**ASSIGNED TASK:**
Can you pull out each line of the data below that includes the word "learned"?

**Saved entries:**
----------------------------------------
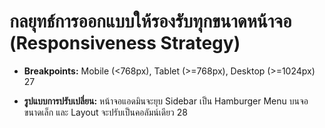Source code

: # กลยุทธ์การออกแบบให้รองรับทุกขนาดหน้าจอ (Responsiveness Strategy)

* **Breakpoints:** Mobile (<768px), Tablet (>=768px), Desktop (>=1024px) 27

* **รูปแบบการปรับเปลี่ยน:** หน้าจอแอดมินจะยุบ Sidebar เป็น Hamburger Menu บนจอขนาดเล็ก และ Layout จะปรับเป็นคอลัมน์เดียว 28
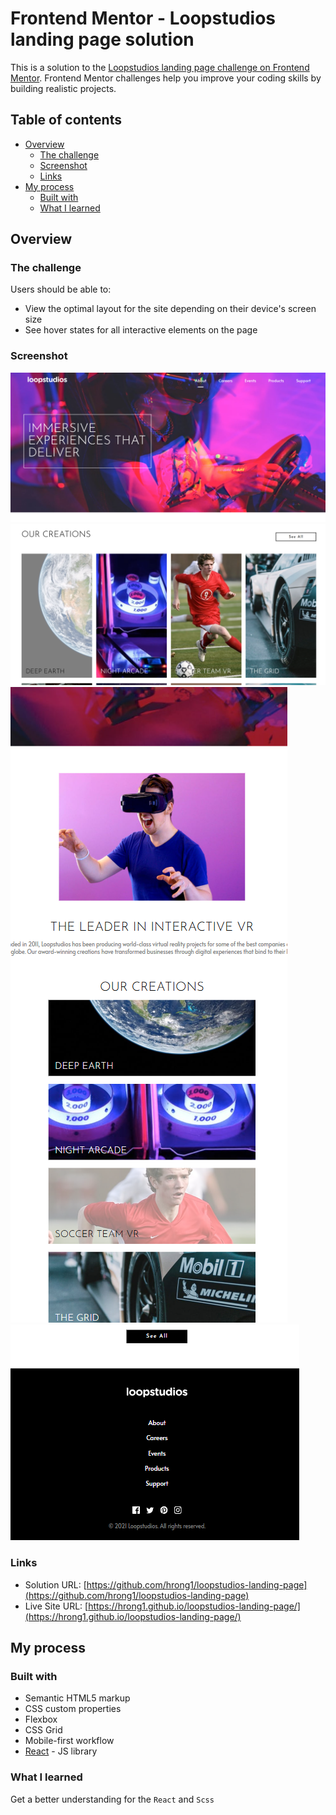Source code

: # Frontend Mentor - Loopstudios landing page solution

This is a solution to the [Loopstudios landing page challenge on Frontend Mentor](https://www.frontendmentor.io/challenges/loopstudios-landing-page-N88J5Onjw). Frontend Mentor challenges help you improve your coding skills by building realistic projects. 

## Table of contents

- [Overview](#overview)
  - [The challenge](#the-challenge)
  - [Screenshot](#screenshot)
  - [Links](#links)
- [My process](#my-process)
  - [Built with](#built-with)
  - [What I learned](#what-i-learned)

## Overview

### The challenge

Users should be able to:

- View the optimal layout for the site depending on their device's screen size
- See hover states for all interactive elements on the page

### Screenshot

![](./screenshot-1.png)
![](./screenshot-2.png)
![](./screenshot-3.png)
![](./screenshot-4.png)

### Links

- Solution URL: [https://github.com/hrong1/loopstudios-landing-page](https://github.com/hrong1/loopstudios-landing-page)
- Live Site URL: [https://hrong1.github.io/loopstudios-landing-page/](https://hrong1.github.io/loopstudios-landing-page/)

## My process

### Built with

- Semantic HTML5 markup
- CSS custom properties
- Flexbox
- CSS Grid
- Mobile-first workflow
- [React](https://reactjs.org/) - JS library

### What I learned

Get a better understanding for the `React` and `Scss`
----------------------------------------
**PROBLEM SOLUTION:**
  - [What I learned](#what-i-learned)
### What I learned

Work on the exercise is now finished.